WHAT THE TASK ASKS »
What lines in the entries below contain the word "from"? Copy all of them.

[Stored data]
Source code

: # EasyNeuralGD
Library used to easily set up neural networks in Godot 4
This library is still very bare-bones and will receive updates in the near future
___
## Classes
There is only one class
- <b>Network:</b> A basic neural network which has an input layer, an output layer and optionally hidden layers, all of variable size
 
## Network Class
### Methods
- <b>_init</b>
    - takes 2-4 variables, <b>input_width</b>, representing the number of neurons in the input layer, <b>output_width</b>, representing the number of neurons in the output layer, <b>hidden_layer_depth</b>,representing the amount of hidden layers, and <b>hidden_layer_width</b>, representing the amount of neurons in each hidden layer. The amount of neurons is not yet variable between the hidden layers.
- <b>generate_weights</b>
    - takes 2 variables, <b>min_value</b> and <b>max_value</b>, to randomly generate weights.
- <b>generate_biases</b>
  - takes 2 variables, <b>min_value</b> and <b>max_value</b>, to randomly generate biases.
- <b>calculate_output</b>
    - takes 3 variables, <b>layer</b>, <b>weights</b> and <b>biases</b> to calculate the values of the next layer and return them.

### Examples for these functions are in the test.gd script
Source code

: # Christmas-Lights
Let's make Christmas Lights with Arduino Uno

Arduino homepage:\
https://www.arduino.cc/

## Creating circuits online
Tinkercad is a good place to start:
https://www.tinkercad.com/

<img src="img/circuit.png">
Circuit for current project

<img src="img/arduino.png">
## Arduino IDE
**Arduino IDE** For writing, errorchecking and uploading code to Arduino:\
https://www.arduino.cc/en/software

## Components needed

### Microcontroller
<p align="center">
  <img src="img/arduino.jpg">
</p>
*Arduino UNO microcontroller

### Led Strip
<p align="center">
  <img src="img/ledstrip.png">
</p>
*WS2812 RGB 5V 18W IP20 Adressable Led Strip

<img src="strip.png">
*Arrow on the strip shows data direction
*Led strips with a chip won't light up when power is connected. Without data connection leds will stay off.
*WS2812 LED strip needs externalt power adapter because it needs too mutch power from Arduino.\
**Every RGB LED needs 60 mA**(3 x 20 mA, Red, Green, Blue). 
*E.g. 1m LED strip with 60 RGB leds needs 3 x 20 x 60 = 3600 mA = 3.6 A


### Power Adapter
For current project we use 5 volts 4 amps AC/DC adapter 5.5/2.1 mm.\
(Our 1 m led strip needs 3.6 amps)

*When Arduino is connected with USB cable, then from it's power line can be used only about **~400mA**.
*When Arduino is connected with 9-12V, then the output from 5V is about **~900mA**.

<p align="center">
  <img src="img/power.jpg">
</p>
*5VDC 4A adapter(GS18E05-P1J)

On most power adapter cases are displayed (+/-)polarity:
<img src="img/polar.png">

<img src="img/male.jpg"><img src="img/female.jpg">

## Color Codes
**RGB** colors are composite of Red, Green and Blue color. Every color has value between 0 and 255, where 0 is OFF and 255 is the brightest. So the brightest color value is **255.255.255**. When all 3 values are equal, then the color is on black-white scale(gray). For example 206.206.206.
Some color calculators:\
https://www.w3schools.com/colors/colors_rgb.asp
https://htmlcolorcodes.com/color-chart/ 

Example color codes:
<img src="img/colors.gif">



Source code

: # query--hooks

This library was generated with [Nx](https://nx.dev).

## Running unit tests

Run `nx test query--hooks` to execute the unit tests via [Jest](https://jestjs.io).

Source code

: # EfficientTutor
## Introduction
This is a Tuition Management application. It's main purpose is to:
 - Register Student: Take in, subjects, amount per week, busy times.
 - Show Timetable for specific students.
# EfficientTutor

ANSWER TO THIS TASK »
*WS2812 LED strip needs externalt power adapter because it needs too mutch power from Arduino.\
*When Arduino is connected with USB cable, then from it's power line can be used only about **~400mA**.
*When Arduino is connected with 9-12V, then the output from 5V is about **~900mA**.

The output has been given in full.